> _WORK ITEM_
In this exercise, retype exactly the lines from the start of the entries through the line bearing "8, 2025, https://www.essence.com.", leaving every picture out.

> _ENTRIES PROVIDED_

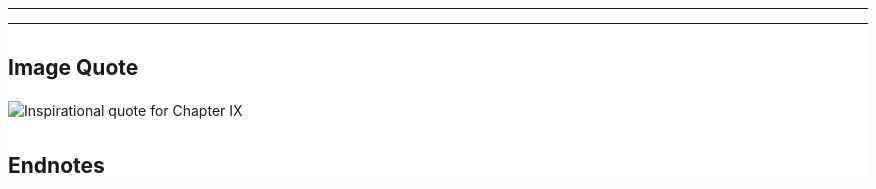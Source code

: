    _____________________________________________________________________
   
   _____________________________________________________________________

## Image Quote

![Inspirational quote for Chapter IX](../assets/images/chapter-ix-quote.png)

## Endnotes

[^1]: Salon Today, "The Rise of Freelance Hairstylists," 2021, accessed March 8, 2025, https://www.salontoday.com.

[^2]: The Holy Bible, New International Version, 2011, Psalm 78:72, accessed March 8, 2025, https://www.biblegateway.com/passage/?search=Psalm+78%3A72.

[^3]: Simon Sinek, *Start With Why: How Great Leaders Inspire Everyone to Take Action* (New York: Portfolio, 2009), accessed March 8, 2025, https://www.startwithwhy.com.

[^4]: Essence, "How Independent Stylists Are Changing the Game," 2019, accessed March 8, 2025, https://www.essence.com.

[^5]: Behind the Chair, "Mentorship in Freelance Hairstyling: Success Stories," 2018, accessed March 8, 2025, https://www.behindthechair.com.

[^6]: Mark Granovetter, "The Strength of Weak Ties," *American Journal of Sociology* 79, no. 6 (1973): 1360–1380, accessed March 8, 2025, https://www.jstor.org/stable/2776392.

[^7]: Harvard Business Review, "The Power of Small Leadership Acts," 2020, accessed March 8, 2025, https://hbr.org.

> _WRITTEN REPLY_
Source code

:    _____________________________________________________________________
   
   _____________________________________________________________________

## Image Quote

![Inspirational quote for Chapter IX](../assets/images/chapter-ix-quote.png)

## Endnotes

[^1]: Salon Today, "The Rise of Freelance Hairstylists," 2021, accessed March 8, 2025, https://www.salontoday.com.

[^2]: The Holy Bible, New International Version, 2011, Psalm 78:72, accessed March 8, 2025, https://www.biblegateway.com/passage/?search=Psalm+78%3A72.

[^3]: Simon Sinek, *Start With Why: How Great Leaders Inspire Everyone to Take Action* (New York: Portfolio, 2009), accessed March 8, 2025, https://www.startwithwhy.com.

[^4]: Essence, "How Independent Stylists Are Changing the Game," 2019, accessed March 8, 2025, https://www.essence.com.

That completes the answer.